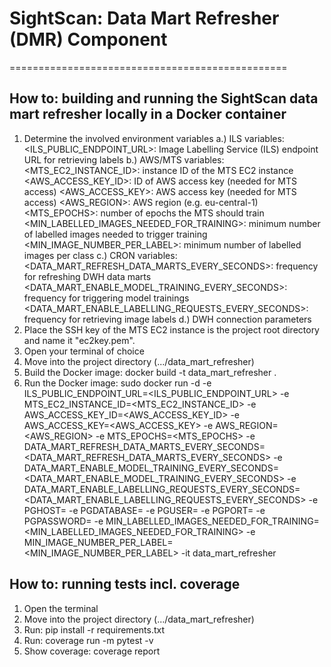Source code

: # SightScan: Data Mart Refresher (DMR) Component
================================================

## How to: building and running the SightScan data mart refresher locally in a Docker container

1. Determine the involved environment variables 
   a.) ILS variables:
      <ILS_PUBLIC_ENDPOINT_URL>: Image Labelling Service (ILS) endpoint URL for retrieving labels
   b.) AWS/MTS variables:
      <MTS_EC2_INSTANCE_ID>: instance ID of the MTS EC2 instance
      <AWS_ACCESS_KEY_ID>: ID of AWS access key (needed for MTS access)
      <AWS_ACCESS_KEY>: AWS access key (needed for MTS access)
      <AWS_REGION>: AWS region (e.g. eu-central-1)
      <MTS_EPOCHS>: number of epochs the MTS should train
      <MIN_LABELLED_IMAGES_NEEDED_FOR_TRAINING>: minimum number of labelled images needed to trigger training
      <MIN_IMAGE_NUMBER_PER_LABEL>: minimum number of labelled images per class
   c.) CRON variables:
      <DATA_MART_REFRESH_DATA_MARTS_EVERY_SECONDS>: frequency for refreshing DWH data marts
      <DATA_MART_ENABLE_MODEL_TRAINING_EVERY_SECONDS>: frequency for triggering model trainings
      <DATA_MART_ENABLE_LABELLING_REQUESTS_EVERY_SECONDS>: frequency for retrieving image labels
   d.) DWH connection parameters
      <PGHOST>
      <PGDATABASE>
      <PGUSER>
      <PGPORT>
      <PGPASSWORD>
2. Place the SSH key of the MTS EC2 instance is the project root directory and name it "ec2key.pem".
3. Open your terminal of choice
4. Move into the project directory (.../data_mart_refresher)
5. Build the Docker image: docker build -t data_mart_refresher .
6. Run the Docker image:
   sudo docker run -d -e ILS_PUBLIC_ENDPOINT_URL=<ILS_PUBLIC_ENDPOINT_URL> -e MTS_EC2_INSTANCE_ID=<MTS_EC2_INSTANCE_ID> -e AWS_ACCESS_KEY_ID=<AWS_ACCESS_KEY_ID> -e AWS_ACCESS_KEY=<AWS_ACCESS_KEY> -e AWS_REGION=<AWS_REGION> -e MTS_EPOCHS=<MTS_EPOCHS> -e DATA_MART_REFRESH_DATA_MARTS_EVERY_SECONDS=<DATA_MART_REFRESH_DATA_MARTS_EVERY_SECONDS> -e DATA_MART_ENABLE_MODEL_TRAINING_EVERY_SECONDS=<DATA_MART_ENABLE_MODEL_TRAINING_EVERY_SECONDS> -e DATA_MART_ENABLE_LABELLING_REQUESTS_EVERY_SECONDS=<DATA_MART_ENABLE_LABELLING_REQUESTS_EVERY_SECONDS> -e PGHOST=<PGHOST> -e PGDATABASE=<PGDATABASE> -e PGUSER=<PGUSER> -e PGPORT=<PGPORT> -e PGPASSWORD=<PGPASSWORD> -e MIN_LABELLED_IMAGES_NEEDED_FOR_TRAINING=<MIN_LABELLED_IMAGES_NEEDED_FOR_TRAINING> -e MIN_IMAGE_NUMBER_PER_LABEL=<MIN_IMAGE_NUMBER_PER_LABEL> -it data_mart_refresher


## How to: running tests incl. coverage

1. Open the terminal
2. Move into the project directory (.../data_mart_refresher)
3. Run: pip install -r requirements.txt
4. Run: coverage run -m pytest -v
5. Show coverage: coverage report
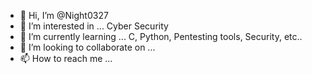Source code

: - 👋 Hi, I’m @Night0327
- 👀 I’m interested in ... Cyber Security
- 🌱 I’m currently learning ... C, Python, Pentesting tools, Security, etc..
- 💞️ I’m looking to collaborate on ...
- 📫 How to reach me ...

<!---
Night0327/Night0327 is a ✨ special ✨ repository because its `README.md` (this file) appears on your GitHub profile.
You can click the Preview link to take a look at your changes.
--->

...

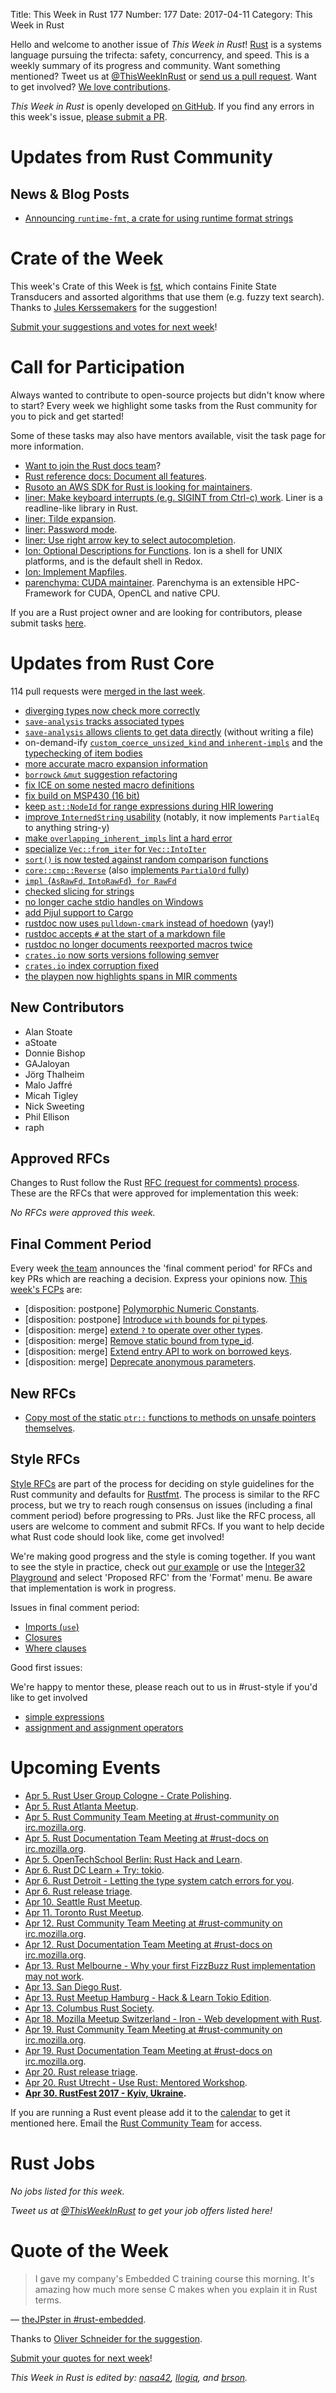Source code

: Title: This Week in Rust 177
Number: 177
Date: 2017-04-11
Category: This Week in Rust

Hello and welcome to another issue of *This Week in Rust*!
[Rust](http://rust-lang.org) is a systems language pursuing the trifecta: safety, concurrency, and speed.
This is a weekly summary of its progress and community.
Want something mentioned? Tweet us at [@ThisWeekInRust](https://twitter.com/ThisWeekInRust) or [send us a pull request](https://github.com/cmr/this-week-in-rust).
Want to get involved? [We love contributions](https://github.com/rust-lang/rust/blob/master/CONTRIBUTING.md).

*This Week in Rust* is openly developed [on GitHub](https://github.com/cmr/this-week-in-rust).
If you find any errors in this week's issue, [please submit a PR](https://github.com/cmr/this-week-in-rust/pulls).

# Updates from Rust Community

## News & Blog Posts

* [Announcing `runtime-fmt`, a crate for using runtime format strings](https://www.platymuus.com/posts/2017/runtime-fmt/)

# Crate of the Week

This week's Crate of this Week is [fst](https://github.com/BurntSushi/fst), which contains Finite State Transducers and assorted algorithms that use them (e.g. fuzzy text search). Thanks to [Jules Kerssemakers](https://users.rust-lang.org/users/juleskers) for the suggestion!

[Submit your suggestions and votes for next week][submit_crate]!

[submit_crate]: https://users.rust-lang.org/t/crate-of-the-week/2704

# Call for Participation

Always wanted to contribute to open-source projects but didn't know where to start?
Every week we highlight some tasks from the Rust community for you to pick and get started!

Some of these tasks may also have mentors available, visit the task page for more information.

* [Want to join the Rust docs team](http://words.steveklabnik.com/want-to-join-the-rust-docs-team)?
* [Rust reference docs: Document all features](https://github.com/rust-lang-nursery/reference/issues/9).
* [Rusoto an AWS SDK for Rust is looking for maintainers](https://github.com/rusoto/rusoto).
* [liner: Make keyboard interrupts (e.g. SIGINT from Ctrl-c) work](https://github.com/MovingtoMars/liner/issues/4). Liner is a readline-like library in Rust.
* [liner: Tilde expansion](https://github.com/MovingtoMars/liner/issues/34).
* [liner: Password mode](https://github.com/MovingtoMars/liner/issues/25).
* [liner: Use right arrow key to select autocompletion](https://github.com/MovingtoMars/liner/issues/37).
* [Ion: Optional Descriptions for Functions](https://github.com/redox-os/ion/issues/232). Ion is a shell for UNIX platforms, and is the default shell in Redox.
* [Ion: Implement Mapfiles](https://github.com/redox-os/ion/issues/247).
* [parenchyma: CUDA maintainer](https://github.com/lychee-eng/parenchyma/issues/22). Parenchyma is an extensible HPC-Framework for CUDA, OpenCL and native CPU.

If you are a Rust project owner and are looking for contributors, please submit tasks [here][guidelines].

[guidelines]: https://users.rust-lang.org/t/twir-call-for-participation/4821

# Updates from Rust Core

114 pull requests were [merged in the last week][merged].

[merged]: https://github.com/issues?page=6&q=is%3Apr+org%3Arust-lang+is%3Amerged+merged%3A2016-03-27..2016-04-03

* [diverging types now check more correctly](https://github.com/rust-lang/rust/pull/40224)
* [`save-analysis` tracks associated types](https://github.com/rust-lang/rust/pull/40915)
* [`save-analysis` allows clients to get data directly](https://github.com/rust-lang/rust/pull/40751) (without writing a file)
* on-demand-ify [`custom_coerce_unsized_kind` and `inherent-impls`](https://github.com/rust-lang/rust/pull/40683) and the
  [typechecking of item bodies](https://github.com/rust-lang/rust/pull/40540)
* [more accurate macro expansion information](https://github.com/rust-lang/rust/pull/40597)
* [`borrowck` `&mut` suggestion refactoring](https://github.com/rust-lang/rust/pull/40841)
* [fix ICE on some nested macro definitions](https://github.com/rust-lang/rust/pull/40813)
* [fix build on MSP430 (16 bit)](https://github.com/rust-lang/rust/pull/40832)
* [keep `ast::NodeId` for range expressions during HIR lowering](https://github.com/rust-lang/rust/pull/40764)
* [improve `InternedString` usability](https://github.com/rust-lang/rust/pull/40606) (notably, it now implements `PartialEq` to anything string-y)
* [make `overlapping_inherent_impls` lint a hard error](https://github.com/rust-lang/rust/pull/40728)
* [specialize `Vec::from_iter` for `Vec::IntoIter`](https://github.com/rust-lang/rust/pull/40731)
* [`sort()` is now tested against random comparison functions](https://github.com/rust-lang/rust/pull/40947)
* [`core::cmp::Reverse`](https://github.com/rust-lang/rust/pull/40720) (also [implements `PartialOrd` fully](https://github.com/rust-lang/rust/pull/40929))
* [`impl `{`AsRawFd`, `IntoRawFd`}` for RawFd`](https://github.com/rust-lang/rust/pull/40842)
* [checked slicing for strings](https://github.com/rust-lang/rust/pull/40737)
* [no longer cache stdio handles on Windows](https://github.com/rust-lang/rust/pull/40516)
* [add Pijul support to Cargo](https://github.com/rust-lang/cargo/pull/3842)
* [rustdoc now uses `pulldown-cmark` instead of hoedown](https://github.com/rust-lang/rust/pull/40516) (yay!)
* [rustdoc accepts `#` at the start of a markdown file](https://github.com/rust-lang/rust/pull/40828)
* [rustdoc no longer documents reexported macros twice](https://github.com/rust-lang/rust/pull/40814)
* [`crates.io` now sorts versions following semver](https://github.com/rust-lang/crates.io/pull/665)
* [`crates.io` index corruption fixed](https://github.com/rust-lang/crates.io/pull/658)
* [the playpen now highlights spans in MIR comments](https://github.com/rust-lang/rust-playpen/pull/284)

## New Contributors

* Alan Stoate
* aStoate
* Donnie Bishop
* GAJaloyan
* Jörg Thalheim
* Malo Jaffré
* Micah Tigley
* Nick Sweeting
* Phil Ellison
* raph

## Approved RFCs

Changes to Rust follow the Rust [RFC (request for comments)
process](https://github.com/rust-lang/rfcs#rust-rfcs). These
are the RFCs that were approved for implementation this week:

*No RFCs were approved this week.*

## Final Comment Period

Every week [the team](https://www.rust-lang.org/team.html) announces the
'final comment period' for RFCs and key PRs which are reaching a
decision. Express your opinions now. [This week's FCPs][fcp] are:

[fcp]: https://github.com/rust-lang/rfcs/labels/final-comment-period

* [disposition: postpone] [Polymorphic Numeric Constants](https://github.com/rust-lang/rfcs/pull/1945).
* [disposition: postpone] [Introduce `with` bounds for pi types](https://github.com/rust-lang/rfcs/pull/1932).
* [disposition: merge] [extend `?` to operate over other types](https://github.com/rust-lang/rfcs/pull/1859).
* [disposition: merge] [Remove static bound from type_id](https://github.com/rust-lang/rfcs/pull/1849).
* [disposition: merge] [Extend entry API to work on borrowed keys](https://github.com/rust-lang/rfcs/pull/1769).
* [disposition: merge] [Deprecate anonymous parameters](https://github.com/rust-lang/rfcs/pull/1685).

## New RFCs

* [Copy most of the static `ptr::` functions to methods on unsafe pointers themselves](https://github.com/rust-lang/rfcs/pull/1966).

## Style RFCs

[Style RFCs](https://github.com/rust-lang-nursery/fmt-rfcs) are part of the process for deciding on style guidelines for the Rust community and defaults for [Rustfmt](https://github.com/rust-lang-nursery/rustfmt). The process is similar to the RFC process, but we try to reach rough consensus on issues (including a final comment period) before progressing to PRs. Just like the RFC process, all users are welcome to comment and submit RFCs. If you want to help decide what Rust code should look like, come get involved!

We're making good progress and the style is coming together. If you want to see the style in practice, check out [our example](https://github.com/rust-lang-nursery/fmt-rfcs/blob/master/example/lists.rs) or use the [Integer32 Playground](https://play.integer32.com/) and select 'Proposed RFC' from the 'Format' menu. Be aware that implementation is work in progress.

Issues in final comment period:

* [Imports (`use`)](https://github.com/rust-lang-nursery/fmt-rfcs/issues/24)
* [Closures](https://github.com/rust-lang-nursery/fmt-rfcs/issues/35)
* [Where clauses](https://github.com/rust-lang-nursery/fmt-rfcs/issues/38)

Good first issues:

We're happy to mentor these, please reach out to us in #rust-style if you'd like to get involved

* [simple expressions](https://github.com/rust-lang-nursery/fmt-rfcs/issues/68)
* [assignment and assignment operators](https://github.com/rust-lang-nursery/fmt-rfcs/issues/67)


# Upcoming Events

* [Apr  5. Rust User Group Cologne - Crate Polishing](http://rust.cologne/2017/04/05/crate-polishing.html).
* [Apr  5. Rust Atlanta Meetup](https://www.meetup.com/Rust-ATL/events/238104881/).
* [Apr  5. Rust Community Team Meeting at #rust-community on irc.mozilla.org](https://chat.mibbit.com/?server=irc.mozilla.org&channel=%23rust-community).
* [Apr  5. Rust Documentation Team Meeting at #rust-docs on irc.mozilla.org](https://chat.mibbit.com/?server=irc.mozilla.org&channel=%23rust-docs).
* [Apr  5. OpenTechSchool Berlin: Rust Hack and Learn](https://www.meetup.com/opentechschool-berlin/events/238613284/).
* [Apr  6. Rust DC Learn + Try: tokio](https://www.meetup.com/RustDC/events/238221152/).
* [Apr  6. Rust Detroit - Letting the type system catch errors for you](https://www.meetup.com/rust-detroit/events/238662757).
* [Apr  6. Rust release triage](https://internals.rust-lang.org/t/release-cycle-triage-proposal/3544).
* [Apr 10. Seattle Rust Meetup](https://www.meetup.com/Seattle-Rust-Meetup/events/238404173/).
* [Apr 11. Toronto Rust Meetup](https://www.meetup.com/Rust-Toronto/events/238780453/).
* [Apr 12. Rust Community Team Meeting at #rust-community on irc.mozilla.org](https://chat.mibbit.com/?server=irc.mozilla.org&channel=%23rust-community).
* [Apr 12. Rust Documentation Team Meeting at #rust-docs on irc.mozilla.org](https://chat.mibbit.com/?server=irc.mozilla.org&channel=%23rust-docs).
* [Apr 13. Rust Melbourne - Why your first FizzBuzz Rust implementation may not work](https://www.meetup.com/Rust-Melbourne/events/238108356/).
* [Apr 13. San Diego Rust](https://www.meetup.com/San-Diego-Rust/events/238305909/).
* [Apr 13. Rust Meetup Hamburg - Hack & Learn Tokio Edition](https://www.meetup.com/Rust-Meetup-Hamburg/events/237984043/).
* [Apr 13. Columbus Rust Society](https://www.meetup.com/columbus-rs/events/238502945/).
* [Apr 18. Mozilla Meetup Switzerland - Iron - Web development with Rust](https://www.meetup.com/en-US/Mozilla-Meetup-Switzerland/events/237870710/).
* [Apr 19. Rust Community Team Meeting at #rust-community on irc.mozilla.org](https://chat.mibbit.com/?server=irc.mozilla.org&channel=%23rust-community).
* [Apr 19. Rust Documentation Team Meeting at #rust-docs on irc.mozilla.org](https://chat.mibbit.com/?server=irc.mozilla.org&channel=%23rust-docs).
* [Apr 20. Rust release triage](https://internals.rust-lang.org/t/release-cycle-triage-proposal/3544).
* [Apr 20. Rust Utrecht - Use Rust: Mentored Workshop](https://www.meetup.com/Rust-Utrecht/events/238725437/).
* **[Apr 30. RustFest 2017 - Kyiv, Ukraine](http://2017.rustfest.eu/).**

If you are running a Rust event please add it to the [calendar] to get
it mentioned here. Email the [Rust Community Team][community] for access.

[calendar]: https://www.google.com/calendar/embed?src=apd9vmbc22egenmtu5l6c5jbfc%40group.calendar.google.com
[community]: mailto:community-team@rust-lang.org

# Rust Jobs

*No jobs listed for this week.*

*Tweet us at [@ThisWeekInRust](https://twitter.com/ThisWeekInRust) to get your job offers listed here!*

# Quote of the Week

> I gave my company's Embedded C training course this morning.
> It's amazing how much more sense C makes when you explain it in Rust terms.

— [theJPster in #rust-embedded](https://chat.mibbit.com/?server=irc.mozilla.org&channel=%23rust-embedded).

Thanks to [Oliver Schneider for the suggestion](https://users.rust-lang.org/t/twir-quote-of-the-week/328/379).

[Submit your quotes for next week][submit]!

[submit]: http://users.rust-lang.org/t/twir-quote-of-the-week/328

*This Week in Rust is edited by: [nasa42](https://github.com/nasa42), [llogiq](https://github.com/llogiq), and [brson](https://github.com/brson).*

==

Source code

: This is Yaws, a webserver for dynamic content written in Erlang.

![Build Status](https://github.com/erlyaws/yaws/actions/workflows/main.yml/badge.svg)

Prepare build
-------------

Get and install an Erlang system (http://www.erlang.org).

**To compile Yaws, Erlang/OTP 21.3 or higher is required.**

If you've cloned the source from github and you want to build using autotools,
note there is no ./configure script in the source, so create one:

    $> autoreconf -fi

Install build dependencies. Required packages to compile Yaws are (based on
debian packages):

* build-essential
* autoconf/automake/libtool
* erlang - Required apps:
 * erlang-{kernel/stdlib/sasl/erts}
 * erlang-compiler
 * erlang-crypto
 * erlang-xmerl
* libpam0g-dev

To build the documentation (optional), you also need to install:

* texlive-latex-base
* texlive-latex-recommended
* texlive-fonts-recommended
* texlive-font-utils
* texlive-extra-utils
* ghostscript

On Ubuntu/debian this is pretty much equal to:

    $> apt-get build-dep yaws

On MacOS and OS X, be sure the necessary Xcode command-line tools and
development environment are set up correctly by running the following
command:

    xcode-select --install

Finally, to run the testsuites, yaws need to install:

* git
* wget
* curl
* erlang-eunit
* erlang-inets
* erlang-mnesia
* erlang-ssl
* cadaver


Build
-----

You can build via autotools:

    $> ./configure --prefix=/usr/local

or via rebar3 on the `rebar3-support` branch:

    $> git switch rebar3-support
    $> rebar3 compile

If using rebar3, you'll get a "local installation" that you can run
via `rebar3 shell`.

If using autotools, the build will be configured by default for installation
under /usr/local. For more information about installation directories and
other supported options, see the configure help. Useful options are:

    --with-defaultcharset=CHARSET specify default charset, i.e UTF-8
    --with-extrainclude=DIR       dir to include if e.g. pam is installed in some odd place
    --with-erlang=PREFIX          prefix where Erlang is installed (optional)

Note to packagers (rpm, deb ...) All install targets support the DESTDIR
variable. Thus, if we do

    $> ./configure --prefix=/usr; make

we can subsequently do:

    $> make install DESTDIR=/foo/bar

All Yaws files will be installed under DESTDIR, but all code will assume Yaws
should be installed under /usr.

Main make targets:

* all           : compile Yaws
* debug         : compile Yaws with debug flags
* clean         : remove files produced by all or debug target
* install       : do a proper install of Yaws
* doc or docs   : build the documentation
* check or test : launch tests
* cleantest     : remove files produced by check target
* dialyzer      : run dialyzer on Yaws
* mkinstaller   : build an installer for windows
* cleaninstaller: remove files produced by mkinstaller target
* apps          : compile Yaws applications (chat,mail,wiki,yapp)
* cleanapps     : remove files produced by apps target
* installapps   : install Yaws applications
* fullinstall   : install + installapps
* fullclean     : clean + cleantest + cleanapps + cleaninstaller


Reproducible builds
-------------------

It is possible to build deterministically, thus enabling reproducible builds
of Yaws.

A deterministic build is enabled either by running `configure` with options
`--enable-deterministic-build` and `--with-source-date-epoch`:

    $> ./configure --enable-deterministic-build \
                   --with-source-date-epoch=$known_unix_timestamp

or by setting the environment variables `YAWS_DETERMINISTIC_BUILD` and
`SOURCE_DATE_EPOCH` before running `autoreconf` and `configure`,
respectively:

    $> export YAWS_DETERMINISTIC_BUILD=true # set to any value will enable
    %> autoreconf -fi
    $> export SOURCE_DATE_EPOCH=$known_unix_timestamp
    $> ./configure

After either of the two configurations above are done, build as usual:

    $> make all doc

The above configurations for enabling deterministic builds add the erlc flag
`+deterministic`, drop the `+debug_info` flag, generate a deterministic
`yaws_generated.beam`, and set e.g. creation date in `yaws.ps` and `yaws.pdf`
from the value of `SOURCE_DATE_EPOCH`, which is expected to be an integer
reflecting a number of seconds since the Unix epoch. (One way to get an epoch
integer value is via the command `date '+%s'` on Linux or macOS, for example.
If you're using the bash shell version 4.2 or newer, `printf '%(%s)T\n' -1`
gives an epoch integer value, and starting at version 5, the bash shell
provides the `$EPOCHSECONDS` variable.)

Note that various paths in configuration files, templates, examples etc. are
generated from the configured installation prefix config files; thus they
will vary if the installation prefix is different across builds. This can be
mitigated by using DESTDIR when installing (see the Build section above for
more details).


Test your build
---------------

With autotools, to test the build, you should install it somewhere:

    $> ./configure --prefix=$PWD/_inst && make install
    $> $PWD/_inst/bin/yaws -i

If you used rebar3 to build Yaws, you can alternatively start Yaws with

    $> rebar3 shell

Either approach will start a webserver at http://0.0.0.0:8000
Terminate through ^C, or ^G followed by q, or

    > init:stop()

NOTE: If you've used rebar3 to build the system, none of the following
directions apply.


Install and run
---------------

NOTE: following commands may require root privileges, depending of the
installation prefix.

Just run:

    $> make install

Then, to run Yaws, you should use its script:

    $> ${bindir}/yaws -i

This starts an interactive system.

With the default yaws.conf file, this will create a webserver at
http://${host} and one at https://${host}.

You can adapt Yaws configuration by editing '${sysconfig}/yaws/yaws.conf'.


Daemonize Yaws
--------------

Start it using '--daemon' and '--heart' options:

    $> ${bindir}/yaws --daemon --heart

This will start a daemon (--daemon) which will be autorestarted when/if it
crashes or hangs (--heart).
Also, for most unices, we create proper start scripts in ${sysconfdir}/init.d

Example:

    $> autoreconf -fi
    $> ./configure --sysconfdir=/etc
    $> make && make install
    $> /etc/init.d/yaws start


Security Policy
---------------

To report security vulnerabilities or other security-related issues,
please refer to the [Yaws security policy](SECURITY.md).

▸ **Work order**: What you return must be an exact retyping of the lines above starting at the line with "dialyzer on Yaws" and ending at the line with "make all doc", and nothing besides.

▸ **Solution to the exercise**:
* dialyzer      : run dialyzer on Yaws
* mkinstaller   : build an installer for windows
* cleaninstaller: remove files produced by mkinstaller target
* apps          : compile Yaws applications (chat,mail,wiki,yapp)
* cleanapps     : remove files produced by apps target
* installapps   : install Yaws applications
* fullinstall   : install + installapps
* fullclean     : clean + cleantest + cleanapps + cleaninstaller


Reproducible builds
-------------------

It is possible to build deterministically, thus enabling reproducible builds
of Yaws.

A deterministic build is enabled either by running `configure` with options
`--enable-deterministic-build` and `--with-source-date-epoch`:

    $> ./configure --enable-deterministic-build \
                   --with-source-date-epoch=$known_unix_timestamp

or by setting the environment variables `YAWS_DETERMINISTIC_BUILD` and
`SOURCE_DATE_EPOCH` before running `autoreconf` and `configure`,
respectively:

    $> export YAWS_DETERMINISTIC_BUILD=true # set to any value will enable
    %> autoreconf -fi
    $> export SOURCE_DATE_EPOCH=$known_unix_timestamp
    $> ./configure

After either of the two configurations above are done, build as usual:

    $> make all doc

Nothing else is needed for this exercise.